(Pictures paired with source code)
----

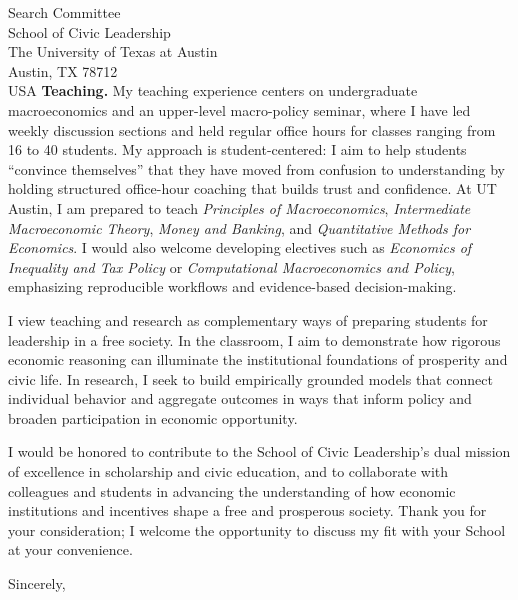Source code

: \documentclass[11pt,letterpaper]{letter}
\begin{document}
\begin{letter}{Search Committee \\
School of Civic Leadership \\
The University of Texas at Austin \\
Austin, TX 78712 \\ USA}
\textbf{Teaching.} My teaching experience centers on undergraduate macroeconomics and an upper-level macro-policy seminar, where I have led weekly discussion sections and held regular office hours for classes ranging from 16 to 40 students. My approach is student-centered: I aim to help students “convince themselves” that they have moved from confusion to understanding by holding structured office-hour coaching that builds trust and confidence. At UT Austin, I am prepared to teach \textit{Principles of Macroeconomics}, \textit{Intermediate Macroeconomic Theory}, \textit{Money and Banking}, and \textit{Quantitative Methods for Economics}. I would also welcome developing electives such as \textit{Economics of Inequality and Tax Policy} or \textit{Computational Macroeconomics and Policy}, emphasizing reproducible workflows and evidence-based decision-making.

I view teaching and research as complementary ways of preparing students for leadership in a free society. In the classroom, I aim to demonstrate how rigorous economic reasoning can illuminate the institutional foundations of prosperity and civic life. In research, I seek to build empirically grounded models that connect individual behavior and aggregate outcomes in ways that inform policy and broaden participation in economic opportunity.

I would be honored to contribute to the School of Civic Leadership’s dual mission of excellence in scholarship and civic education, and to collaborate with colleagues and students in advancing the understanding of how economic institutions and incentives shape a free and prosperous society. Thank you for your consideration; I welcome the opportunity to discuss my fit with your School at your convenience.

\closing{Sincerely,}

\end{letter}
\end{document}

----

◆ Task requirements
Every entry must be retyped exactly, with the pictures removed.

◆ Solution to the exercise
Source code

: \documentclass[11pt,letterpaper]{letter}
\begin{document}
\begin{letter}{Search Committee \\
School of Civic Leadership \\
The University of Texas at Austin \\
Austin, TX 78712 \\ USA}
\textbf{Teaching.} My teaching experience centers on undergraduate macroeconomics and an upper-level macro-policy seminar, where I have led weekly discussion sections and held regular office hours for classes ranging from 16 to 40 students. My approach is student-centered: I aim to help students “convince themselves” that they have moved from confusion to understanding by holding structured office-hour coaching that builds trust and confidence. At UT Austin, I am prepared to teach \textit{Principles of Macroeconomics}, \textit{Intermediate Macroeconomic Theory}, \textit{Money and Banking}, and \textit{Quantitative Methods for Economics}. I would also welcome developing electives such as \textit{Economics of Inequality and Tax Policy} or \textit{Computational Macroeconomics and Policy}, emphasizing reproducible workflows and evidence-based decision-making.

I view teaching and research as complementary ways of preparing students for leadership in a free society. In the classroom, I aim to demonstrate how rigorous economic reasoning can illuminate the institutional foundations of prosperity and civic life. In research, I seek to build empirically grounded models that connect individual behavior and aggregate outcomes in ways that inform policy and broaden participation in economic opportunity.

I would be honored to contribute to the School of Civic Leadership’s dual mission of excellence in scholarship and civic education, and to collaborate with colleagues and students in advancing the understanding of how economic institutions and incentives shape a free and prosperous society. Thank you for your consideration; I welcome the opportunity to discuss my fit with your School at your convenience.

\closing{Sincerely,}

\end{letter}
\end{document}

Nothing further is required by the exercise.